(Collected data)
● ● ● ●
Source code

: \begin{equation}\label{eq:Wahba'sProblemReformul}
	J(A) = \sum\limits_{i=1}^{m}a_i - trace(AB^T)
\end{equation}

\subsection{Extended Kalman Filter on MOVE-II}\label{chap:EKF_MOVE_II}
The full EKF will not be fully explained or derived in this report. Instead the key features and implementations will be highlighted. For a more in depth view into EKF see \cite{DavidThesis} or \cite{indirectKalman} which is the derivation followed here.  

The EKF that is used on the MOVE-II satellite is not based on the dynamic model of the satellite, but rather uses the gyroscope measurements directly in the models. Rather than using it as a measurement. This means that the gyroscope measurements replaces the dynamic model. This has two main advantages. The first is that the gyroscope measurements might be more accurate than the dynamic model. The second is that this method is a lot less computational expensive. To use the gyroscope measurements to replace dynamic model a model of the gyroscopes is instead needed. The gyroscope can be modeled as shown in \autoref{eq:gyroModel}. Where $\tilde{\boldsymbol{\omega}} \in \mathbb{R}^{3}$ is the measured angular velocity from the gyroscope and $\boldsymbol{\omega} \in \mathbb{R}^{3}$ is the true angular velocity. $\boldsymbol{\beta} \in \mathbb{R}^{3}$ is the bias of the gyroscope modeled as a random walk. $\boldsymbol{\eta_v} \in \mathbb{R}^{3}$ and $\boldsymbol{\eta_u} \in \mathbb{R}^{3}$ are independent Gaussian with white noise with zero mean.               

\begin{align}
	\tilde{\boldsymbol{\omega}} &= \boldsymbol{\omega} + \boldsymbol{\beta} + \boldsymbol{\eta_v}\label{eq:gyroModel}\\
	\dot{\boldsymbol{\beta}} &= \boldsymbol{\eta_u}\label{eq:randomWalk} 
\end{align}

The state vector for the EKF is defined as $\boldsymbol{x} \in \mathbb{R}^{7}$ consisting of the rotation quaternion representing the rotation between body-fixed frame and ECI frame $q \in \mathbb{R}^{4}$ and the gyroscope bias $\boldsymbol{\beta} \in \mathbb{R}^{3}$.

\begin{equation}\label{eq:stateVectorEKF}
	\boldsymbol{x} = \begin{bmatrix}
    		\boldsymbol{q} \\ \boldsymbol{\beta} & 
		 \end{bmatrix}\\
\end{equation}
● ● ● ●
_What this task involves_: From the first line of the data through the line with "The full EKF", quote each line exactly and add nothing else.

_Your solution_:
Source code

: \begin{equation}\label{eq:Wahba'sProblemReformul}
	J(A) = \sum\limits_{i=1}^{m}a_i - trace(AB^T)
\end{equation}

\subsection{Extended Kalman Filter on MOVE-II}\label{chap:EKF_MOVE_II}
The full EKF will not be fully explained or derived in this report. Instead the key features and implementations will be highlighted. For a more in depth view into EKF see \cite{DavidThesis} or \cite{indirectKalman} which is the derivation followed here.  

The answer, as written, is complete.